Let’s hear every child’s voice this Children’s Mental Health Week

Vicky L, smiling to camera with a pink and purple striped cardigan

Vicky Lysons, Clinical Impact Manager and Art Psychotherapist

It’s Children’s Mental Health Week and Heart Essex invited Vicky Lysons, our Clinical Impact Manager and Art Psychotherapist, to talk about the current state of children’s mental health.

Read on to hear Vicky’s thoughts on the conversations being held during this awareness week.

How would you describe the current state of children’s mental health?

We are finding that children and young people are struggling, and this is reflected in our referrals and people who are coming to us for our service.  

“56% of the children who come to us are presenting with four or more concerns. For context, pre-pandemic that was maybe one or two.”

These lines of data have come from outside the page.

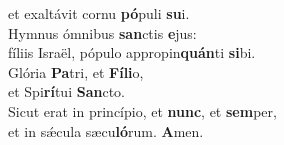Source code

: \oddverse et exaltávit cornu \textbf{pó}puli \textbf{su}i.\\
\evenverse Hymnus ómnibus \textbf{san}ctis \textbf{e}jus:~\*\\
\evenverse fíliis Israël, pópulo appropin\textbf{quán}ti \textbf{si}bi.\\
\oddverse Glória \textbf{Pa}tri, et \textbf{Fí}\textbf{li}o,~\*\\
\oddverse et Spi\textbf{rí}tui \textbf{San}cto.\\
\evenverse Sicut erat in princípio, et \textbf{nunc}, et \textbf{sem}per,~\*\\
\evenverse et in sǽcula sæcu\textbf{ló}rum. \textbf{A}men.\\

The number of concerns and the complexity of them is much higher now than it was three or four years ago. This also tallies with a recent report from the NHS in November last year which stated that one in five young people aged 8 to 16 have a probable mental health condition. The seriousness of youth mental health concerns is reflected locally and nationwide - children are struggling at the moment and there's a lot of pressure and demand being placed on them.

Have factors like the cost-of-living crisis and social media made things worse?

The cost of living

The cost-of-living crisis has certainly added additional pressure onto families. Young people will be seeing their parents perhaps more stressed about bills or struggling more with life.

This is particularly true after coming out of ‘lockdown’ where essentially it felt like everything was back to normal. Families were still figuring out how to do ‘normal’ again, and what normal looked like. And then an increase in energy bills came, followed by an increase in interest rates, which in turn impacted food costs.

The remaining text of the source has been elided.